■ **Required action**
For the entries below, how many lines contain the word "noise"? Reply with the number and nothing else.

_ _ _

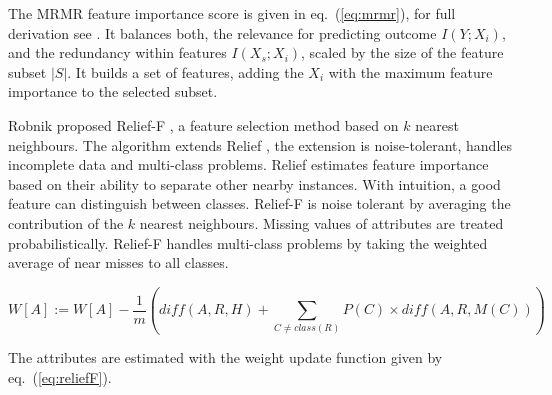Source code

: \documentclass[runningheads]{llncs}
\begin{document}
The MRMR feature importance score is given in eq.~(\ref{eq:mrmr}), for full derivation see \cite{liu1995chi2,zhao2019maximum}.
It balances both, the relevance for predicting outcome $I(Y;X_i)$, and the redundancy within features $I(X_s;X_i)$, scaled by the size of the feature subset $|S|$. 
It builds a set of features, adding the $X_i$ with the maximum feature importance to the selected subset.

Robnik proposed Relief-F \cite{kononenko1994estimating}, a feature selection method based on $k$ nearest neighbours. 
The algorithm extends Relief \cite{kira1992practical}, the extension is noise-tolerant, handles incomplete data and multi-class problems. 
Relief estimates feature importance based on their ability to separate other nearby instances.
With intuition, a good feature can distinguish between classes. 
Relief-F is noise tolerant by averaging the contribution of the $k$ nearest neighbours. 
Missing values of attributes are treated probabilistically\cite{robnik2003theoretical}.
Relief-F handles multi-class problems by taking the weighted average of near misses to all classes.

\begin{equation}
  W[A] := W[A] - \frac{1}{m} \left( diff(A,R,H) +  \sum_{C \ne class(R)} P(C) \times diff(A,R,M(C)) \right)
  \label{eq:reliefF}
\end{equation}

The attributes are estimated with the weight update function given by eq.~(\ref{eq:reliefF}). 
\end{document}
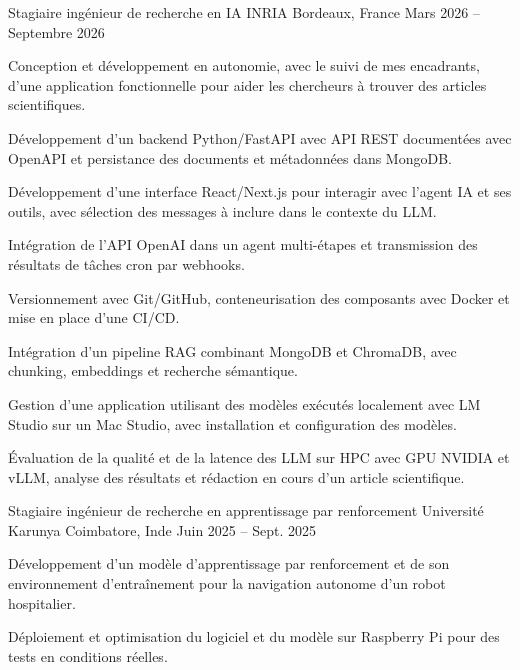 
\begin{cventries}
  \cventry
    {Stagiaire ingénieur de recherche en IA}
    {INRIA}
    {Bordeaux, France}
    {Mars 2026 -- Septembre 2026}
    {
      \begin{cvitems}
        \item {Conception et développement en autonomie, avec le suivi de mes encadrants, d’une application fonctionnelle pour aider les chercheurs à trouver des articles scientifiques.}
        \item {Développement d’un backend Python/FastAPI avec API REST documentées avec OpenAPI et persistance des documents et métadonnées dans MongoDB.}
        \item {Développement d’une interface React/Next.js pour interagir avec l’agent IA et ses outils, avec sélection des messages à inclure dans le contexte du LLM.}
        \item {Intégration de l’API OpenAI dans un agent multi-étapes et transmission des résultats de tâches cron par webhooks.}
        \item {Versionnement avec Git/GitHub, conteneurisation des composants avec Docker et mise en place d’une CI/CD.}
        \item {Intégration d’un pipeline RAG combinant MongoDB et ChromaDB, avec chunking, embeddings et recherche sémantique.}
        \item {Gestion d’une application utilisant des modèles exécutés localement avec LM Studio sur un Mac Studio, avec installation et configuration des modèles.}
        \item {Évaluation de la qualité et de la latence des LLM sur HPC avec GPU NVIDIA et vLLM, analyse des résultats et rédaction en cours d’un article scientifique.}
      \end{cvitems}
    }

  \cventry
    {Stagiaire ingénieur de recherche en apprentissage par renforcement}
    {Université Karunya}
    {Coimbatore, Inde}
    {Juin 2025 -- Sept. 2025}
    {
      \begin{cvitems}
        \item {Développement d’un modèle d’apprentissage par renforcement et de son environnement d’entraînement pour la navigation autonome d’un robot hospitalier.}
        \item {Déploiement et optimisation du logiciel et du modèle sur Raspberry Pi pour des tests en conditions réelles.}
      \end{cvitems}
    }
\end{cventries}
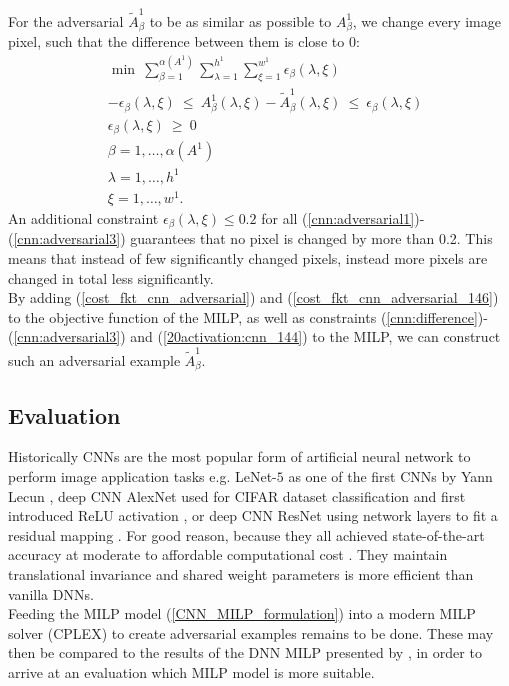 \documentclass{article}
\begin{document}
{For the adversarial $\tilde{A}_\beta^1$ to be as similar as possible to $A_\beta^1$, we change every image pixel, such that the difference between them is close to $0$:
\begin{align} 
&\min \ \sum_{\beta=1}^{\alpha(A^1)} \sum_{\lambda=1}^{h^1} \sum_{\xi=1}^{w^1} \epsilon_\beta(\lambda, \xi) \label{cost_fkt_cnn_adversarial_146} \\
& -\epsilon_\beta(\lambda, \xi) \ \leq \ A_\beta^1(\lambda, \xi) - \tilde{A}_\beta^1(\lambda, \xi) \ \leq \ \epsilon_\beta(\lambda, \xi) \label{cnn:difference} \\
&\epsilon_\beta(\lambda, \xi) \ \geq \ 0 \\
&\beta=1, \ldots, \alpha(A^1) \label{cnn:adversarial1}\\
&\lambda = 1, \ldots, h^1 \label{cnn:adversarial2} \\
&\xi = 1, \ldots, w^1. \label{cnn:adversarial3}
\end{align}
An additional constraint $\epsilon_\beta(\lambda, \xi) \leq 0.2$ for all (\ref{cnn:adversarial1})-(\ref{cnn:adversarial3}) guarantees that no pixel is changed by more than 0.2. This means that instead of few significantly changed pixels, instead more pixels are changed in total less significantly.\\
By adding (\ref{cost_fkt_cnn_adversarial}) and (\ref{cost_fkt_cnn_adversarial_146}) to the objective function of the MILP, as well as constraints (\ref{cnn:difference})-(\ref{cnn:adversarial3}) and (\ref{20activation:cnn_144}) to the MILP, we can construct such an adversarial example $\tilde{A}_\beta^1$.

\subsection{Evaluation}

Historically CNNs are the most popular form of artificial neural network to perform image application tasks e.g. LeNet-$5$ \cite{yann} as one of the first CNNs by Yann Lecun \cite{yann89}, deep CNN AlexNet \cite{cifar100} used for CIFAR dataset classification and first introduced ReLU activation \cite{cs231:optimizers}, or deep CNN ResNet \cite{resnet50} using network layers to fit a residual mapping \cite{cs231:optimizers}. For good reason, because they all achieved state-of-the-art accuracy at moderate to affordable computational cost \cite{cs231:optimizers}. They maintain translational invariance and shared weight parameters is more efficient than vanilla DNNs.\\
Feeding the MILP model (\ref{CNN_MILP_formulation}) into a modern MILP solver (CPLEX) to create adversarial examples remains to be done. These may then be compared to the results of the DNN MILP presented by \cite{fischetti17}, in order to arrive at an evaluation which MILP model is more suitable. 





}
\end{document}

_ _ _

■ **Exercise result**
2